[Stored items from a collection]
Start of Block
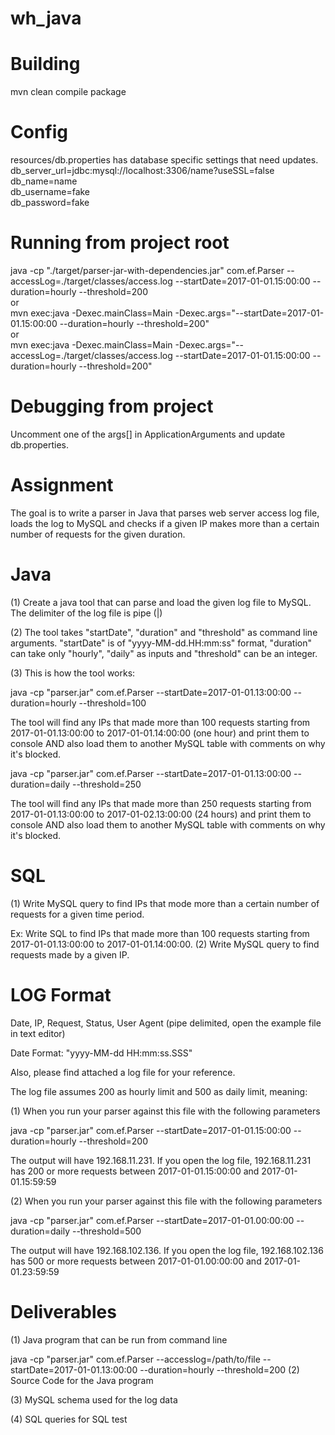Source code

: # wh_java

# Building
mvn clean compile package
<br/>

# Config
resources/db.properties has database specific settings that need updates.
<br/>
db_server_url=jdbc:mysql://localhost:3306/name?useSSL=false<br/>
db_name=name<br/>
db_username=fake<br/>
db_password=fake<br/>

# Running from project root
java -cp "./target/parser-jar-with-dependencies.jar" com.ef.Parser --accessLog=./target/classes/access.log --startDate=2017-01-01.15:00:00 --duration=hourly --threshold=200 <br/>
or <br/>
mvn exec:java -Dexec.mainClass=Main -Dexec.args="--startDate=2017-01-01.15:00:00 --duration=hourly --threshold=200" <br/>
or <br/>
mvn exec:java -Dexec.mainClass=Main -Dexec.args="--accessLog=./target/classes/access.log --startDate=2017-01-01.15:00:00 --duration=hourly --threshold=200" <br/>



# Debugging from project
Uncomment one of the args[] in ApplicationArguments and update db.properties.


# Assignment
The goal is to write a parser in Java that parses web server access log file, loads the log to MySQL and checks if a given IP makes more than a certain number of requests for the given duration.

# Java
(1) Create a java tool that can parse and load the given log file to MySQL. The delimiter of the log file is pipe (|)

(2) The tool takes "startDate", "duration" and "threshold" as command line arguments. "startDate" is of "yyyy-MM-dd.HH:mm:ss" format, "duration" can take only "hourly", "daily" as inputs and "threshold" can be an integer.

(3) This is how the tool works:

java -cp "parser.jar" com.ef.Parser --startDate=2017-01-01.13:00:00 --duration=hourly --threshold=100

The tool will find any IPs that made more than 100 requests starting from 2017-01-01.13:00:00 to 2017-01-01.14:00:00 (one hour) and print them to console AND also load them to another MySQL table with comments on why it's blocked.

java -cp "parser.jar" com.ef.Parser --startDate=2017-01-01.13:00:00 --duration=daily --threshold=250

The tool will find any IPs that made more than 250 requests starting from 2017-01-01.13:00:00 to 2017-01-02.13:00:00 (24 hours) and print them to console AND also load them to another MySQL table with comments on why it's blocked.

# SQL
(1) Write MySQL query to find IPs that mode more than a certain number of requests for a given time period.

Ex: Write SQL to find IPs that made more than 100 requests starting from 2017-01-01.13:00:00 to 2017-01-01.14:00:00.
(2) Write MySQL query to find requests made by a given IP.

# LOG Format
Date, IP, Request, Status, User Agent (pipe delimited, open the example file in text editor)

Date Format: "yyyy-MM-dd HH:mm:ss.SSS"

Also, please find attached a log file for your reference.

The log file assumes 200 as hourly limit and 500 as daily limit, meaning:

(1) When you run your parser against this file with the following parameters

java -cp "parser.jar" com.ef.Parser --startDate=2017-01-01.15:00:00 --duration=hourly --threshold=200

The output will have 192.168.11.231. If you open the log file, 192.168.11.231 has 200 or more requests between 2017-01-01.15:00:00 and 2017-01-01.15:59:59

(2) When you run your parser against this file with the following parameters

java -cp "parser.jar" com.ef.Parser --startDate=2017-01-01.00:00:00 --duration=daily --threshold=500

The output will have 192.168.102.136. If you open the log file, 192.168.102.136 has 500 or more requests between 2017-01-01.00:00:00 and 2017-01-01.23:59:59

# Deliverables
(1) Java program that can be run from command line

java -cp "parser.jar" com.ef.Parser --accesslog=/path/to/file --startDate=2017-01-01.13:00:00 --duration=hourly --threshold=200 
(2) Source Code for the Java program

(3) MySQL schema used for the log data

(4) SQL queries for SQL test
End of Block
Set down all of the entries exactly as they appear, but keep the images out.

Source code

: # wh_java

# Building
mvn clean compile package
<br/>

# Config
resources/db.properties has database specific settings that need updates.
<br/>
db_server_url=jdbc:mysql://localhost:3306/name?useSSL=false<br/>
db_name=name<br/>
db_username=fake<br/>
db_password=fake<br/>

# Running from project root
java -cp "./target/parser-jar-with-dependencies.jar" com.ef.Parser --accessLog=./target/classes/access.log --startDate=2017-01-01.15:00:00 --duration=hourly --threshold=200 <br/>
or <br/>
mvn exec:java -Dexec.mainClass=Main -Dexec.args="--startDate=2017-01-01.15:00:00 --duration=hourly --threshold=200" <br/>
or <br/>
mvn exec:java -Dexec.mainClass=Main -Dexec.args="--accessLog=./target/classes/access.log --startDate=2017-01-01.15:00:00 --duration=hourly --threshold=200" <br/>



# Debugging from project
Uncomment one of the args[] in ApplicationArguments and update db.properties.


# Assignment
The goal is to write a parser in Java that parses web server access log file, loads the log to MySQL and checks if a given IP makes more than a certain number of requests for the given duration.

# Java
(1) Create a java tool that can parse and load the given log file to MySQL. The delimiter of the log file is pipe (|)

(2) The tool takes "startDate", "duration" and "threshold" as command line arguments. "startDate" is of "yyyy-MM-dd.HH:mm:ss" format, "duration" can take only "hourly", "daily" as inputs and "threshold" can be an integer.

(3) This is how the tool works:

java -cp "parser.jar" com.ef.Parser --startDate=2017-01-01.13:00:00 --duration=hourly --threshold=100

The tool will find any IPs that made more than 100 requests starting from 2017-01-01.13:00:00 to 2017-01-01.14:00:00 (one hour) and print them to console AND also load them to another MySQL table with comments on why it's blocked.

java -cp "parser.jar" com.ef.Parser --startDate=2017-01-01.13:00:00 --duration=daily --threshold=250

The tool will find any IPs that made more than 250 requests starting from 2017-01-01.13:00:00 to 2017-01-02.13:00:00 (24 hours) and print them to console AND also load them to another MySQL table with comments on why it's blocked.

# SQL
(1) Write MySQL query to find IPs that mode more than a certain number of requests for a given time period.

Ex: Write SQL to find IPs that made more than 100 requests starting from 2017-01-01.13:00:00 to 2017-01-01.14:00:00.
(2) Write MySQL query to find requests made by a given IP.

# LOG Format
Date, IP, Request, Status, User Agent (pipe delimited, open the example file in text editor)

Date Format: "yyyy-MM-dd HH:mm:ss.SSS"

Also, please find attached a log file for your reference.

The log file assumes 200 as hourly limit and 500 as daily limit, meaning:

(1) When you run your parser against this file with the following parameters

java -cp "parser.jar" com.ef.Parser --startDate=2017-01-01.15:00:00 --duration=hourly --threshold=200

The output will have 192.168.11.231. If you open the log file, 192.168.11.231 has 200 or more requests between 2017-01-01.15:00:00 and 2017-01-01.15:59:59

(2) When you run your parser against this file with the following parameters

java -cp "parser.jar" com.ef.Parser --startDate=2017-01-01.00:00:00 --duration=daily --threshold=500

The output will have 192.168.102.136. If you open the log file, 192.168.102.136 has 500 or more requests between 2017-01-01.00:00:00 and 2017-01-01.23:59:59

# Deliverables
(1) Java program that can be run from command line

java -cp "parser.jar" com.ef.Parser --accesslog=/path/to/file --startDate=2017-01-01.13:00:00 --duration=hourly --threshold=200 
(2) Source Code for the Java program

(3) MySQL schema used for the log data

(4) SQL queries for SQL test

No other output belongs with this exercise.